DATA EXTRACTS
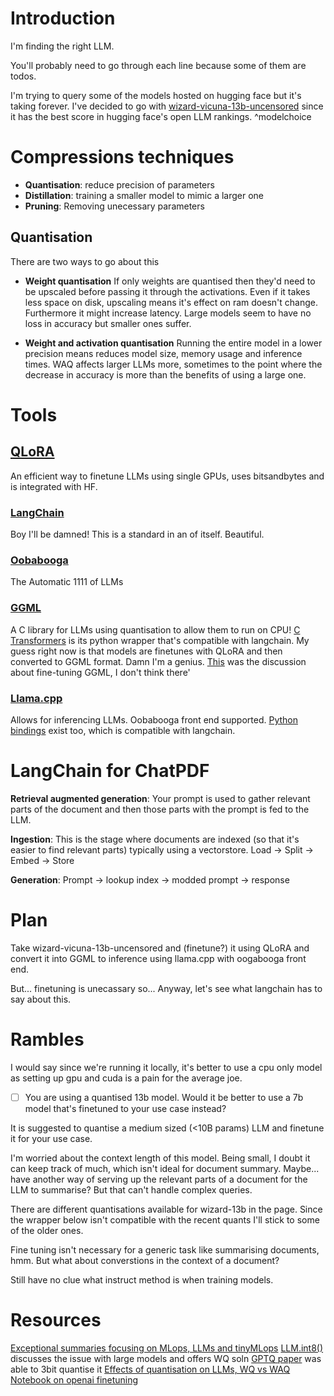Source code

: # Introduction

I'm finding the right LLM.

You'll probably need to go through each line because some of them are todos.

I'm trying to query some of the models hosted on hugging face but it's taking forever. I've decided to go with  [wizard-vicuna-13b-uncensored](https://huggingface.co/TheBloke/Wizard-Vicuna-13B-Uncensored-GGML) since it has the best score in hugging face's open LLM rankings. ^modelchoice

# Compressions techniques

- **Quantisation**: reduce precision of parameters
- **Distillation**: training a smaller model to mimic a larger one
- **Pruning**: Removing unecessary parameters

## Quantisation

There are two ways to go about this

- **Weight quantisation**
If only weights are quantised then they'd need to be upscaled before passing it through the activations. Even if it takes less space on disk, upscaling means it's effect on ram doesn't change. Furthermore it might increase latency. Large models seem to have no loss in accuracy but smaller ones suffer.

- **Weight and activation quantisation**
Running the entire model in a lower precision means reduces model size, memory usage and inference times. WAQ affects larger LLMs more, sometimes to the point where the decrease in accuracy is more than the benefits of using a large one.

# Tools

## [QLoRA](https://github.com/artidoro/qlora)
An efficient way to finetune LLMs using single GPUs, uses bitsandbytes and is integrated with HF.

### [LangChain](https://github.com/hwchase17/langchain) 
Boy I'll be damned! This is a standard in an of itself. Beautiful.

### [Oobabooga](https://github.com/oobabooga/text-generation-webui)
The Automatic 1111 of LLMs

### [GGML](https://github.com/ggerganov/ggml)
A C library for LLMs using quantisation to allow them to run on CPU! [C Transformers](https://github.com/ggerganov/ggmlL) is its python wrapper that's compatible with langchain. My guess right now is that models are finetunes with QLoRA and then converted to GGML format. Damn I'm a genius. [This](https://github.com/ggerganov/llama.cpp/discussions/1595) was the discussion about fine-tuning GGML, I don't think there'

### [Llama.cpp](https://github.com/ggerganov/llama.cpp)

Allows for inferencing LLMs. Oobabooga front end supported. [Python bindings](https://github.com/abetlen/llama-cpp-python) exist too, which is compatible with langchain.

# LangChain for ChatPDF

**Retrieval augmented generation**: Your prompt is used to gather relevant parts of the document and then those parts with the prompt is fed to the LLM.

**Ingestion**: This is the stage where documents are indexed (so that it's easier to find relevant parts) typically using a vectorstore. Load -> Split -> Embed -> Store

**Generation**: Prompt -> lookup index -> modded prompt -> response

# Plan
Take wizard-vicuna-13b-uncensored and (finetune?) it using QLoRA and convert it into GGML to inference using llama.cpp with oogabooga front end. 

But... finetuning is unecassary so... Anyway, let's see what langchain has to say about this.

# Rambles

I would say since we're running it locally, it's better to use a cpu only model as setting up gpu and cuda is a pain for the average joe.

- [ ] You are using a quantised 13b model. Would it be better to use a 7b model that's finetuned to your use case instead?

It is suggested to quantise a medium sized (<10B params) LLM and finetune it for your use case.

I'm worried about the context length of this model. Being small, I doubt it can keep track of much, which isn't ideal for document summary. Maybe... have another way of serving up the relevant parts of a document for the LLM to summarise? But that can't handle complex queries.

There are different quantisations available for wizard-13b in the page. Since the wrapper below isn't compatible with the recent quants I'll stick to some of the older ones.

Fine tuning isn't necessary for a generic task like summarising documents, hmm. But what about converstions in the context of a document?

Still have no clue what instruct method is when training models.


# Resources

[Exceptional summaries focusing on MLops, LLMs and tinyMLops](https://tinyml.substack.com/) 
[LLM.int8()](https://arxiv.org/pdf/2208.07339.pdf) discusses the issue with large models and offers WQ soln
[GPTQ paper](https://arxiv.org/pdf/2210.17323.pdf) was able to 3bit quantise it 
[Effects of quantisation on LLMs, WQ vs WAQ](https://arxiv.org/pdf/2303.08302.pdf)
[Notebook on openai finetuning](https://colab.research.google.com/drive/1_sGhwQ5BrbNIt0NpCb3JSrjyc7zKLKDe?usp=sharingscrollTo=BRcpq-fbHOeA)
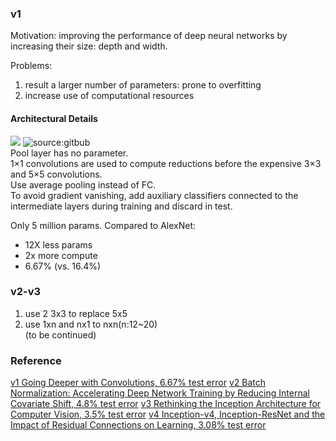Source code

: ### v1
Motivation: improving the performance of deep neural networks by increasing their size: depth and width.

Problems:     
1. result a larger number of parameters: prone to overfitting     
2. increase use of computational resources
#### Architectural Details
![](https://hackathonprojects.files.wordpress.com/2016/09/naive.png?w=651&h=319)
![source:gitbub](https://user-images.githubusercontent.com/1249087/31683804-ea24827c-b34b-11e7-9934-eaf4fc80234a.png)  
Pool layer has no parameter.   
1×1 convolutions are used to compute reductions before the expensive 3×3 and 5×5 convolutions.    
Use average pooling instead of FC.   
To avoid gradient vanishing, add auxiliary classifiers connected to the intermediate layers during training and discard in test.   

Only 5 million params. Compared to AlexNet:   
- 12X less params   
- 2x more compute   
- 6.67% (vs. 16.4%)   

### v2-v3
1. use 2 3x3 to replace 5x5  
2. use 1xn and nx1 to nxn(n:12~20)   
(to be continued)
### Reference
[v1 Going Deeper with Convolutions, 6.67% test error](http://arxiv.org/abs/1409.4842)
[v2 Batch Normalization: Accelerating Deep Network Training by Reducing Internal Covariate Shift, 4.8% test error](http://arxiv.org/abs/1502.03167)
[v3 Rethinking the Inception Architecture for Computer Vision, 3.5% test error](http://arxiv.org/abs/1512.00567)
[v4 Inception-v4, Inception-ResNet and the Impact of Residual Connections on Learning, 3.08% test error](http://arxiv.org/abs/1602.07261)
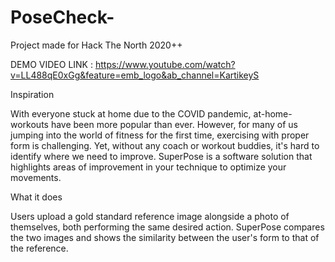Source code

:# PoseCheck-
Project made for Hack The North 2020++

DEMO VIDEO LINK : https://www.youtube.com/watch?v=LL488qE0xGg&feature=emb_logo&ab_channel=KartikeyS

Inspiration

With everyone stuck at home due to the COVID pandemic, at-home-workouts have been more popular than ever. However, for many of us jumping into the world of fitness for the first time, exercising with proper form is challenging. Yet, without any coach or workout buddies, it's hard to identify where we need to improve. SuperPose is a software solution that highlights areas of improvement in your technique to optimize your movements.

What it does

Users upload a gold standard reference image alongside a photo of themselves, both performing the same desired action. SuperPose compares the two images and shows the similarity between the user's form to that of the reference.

WORK INSTRUCTION
Set down the material above exactly. Skip any picture.

RESULT BELOW
Source code

: # Introduction

I'm finding the right LLM.

You'll probably need to go through each line because some of them are todos.

I'm trying to query some of the models hosted on hugging face but it's taking forever. I've decided to go with  [wizard-vicuna-13b-uncensored](https://huggingface.co/TheBloke/Wizard-Vicuna-13B-Uncensored-GGML) since it has the best score in hugging face's open LLM rankings. ^modelchoice

# Compressions techniques

- **Quantisation**: reduce precision of parameters
- **Distillation**: training a smaller model to mimic a larger one
- **Pruning**: Removing unecessary parameters

## Quantisation

There are two ways to go about this

- **Weight quantisation**
If only weights are quantised then they'd need to be upscaled before passing it through the activations. Even if it takes less space on disk, upscaling means it's effect on ram doesn't change. Furthermore it might increase latency. Large models seem to have no loss in accuracy but smaller ones suffer.

- **Weight and activation quantisation**
Running the entire model in a lower precision means reduces model size, memory usage and inference times. WAQ affects larger LLMs more, sometimes to the point where the decrease in accuracy is more than the benefits of using a large one.

# Tools

## [QLoRA](https://github.com/artidoro/qlora)
An efficient way to finetune LLMs using single GPUs, uses bitsandbytes and is integrated with HF.

### [LangChain](https://github.com/hwchase17/langchain) 
Boy I'll be damned! This is a standard in an of itself. Beautiful.

### [Oobabooga](https://github.com/oobabooga/text-generation-webui)
The Automatic 1111 of LLMs

### [GGML](https://github.com/ggerganov/ggml)
A C library for LLMs using quantisation to allow them to run on CPU! [C Transformers](https://github.com/ggerganov/ggmlL) is its python wrapper that's compatible with langchain. My guess right now is that models are finetunes with QLoRA and then converted to GGML format. Damn I'm a genius. [This](https://github.com/ggerganov/llama.cpp/discussions/1595) was the discussion about fine-tuning GGML, I don't think there'

### [Llama.cpp](https://github.com/ggerganov/llama.cpp)

Allows for inferencing LLMs. Oobabooga front end supported. [Python bindings](https://github.com/abetlen/llama-cpp-python) exist too, which is compatible with langchain.

# LangChain for ChatPDF

**Retrieval augmented generation**: Your prompt is used to gather relevant parts of the document and then those parts with the prompt is fed to the LLM.

**Ingestion**: This is the stage where documents are indexed (so that it's easier to find relevant parts) typically using a vectorstore. Load -> Split -> Embed -> Store

**Generation**: Prompt -> lookup index -> modded prompt -> response

# Plan
Take wizard-vicuna-13b-uncensored and (finetune?) it using QLoRA and convert it into GGML to inference using llama.cpp with oogabooga front end. 

But... finetuning is unecassary so... Anyway, let's see what langchain has to say about this.

# Rambles

I would say since we're running it locally, it's better to use a cpu only model as setting up gpu and cuda is a pain for the average joe.

- [ ] You are using a quantised 13b model. Would it be better to use a 7b model that's finetuned to your use case instead?

It is suggested to quantise a medium sized (<10B params) LLM and finetune it for your use case.

I'm worried about the context length of this model. Being small, I doubt it can keep track of much, which isn't ideal for document summary. Maybe... have another way of serving up the relevant parts of a document for the LLM to summarise? But that can't handle complex queries.

There are different quantisations available for wizard-13b in the page. Since the wrapper below isn't compatible with the recent quants I'll stick to some of the older ones.

Fine tuning isn't necessary for a generic task like summarising documents, hmm. But what about converstions in the context of a document?

Still have no clue what instruct method is when training models.


# Resources

[Exceptional summaries focusing on MLops, LLMs and tinyMLops](https://tinyml.substack.com/) 
[LLM.int8()](https://arxiv.org/pdf/2208.07339.pdf) discusses the issue with large models and offers WQ soln
[GPTQ paper](https://arxiv.org/pdf/2210.17323.pdf) was able to 3bit quantise it 
[Effects of quantisation on LLMs, WQ vs WAQ](https://arxiv.org/pdf/2303.08302.pdf)
[Notebook on openai finetuning](https://colab.research.google.com/drive/1_sGhwQ5BrbNIt0NpCb3JSrjyc7zKLKDe?usp=sharingscrollTo=BRcpq-fbHOeA)
Source code

: ### v1
Motivation: improving the performance of deep neural networks by increasing their size: depth and width.

Problems:     
1. result a larger number of parameters: prone to overfitting     
2. increase use of computational resources
#### Architectural Details
![](https://hackathonprojects.files.wordpress.com/2016/09/naive.png?w=651&h=319)
![source:gitbub](https://user-images.githubusercontent.com/1249087/31683804-ea24827c-b34b-11e7-9934-eaf4fc80234a.png)  
Pool layer has no parameter.   
1×1 convolutions are used to compute reductions before the expensive 3×3 and 5×5 convolutions.    
Use average pooling instead of FC.   
To avoid gradient vanishing, add auxiliary classifiers connected to the intermediate layers during training and discard in test.   

Only 5 million params. Compared to AlexNet:   
- 12X less params   
- 2x more compute   
- 6.67% (vs. 16.4%)   

### v2-v3
1. use 2 3x3 to replace 5x5  
2. use 1xn and nx1 to nxn(n:12~20)   
(to be continued)
### Reference
[v1 Going Deeper with Convolutions, 6.67% test error](http://arxiv.org/abs/1409.4842)
[v2 Batch Normalization: Accelerating Deep Network Training by Reducing Internal Covariate Shift, 4.8% test error](http://arxiv.org/abs/1502.03167)
[v3 Rethinking the Inception Architecture for Computer Vision, 3.5% test error](http://arxiv.org/abs/1512.00567)
[v4 Inception-v4, Inception-ResNet and the Impact of Residual Connections on Learning, 3.08% test error](http://arxiv.org/abs/1602.07261)
Source code

:# PoseCheck-
Project made for Hack The North 2020++

DEMO VIDEO LINK : https://www.youtube.com/watch?v=LL488qE0xGg&feature=emb_logo&ab_channel=KartikeyS

Inspiration

With everyone stuck at home due to the COVID pandemic, at-home-workouts have been more popular than ever. However, for many of us jumping into the world of fitness for the first time, exercising with proper form is challenging. Yet, without any coach or workout buddies, it's hard to identify where we need to improve. SuperPose is a software solution that highlights areas of improvement in your technique to optimize your movements.

What it does

Users upload a gold standard reference image alongside a photo of themselves, both performing the same desired action. SuperPose compares the two images and shows the similarity between the user's form to that of the reference.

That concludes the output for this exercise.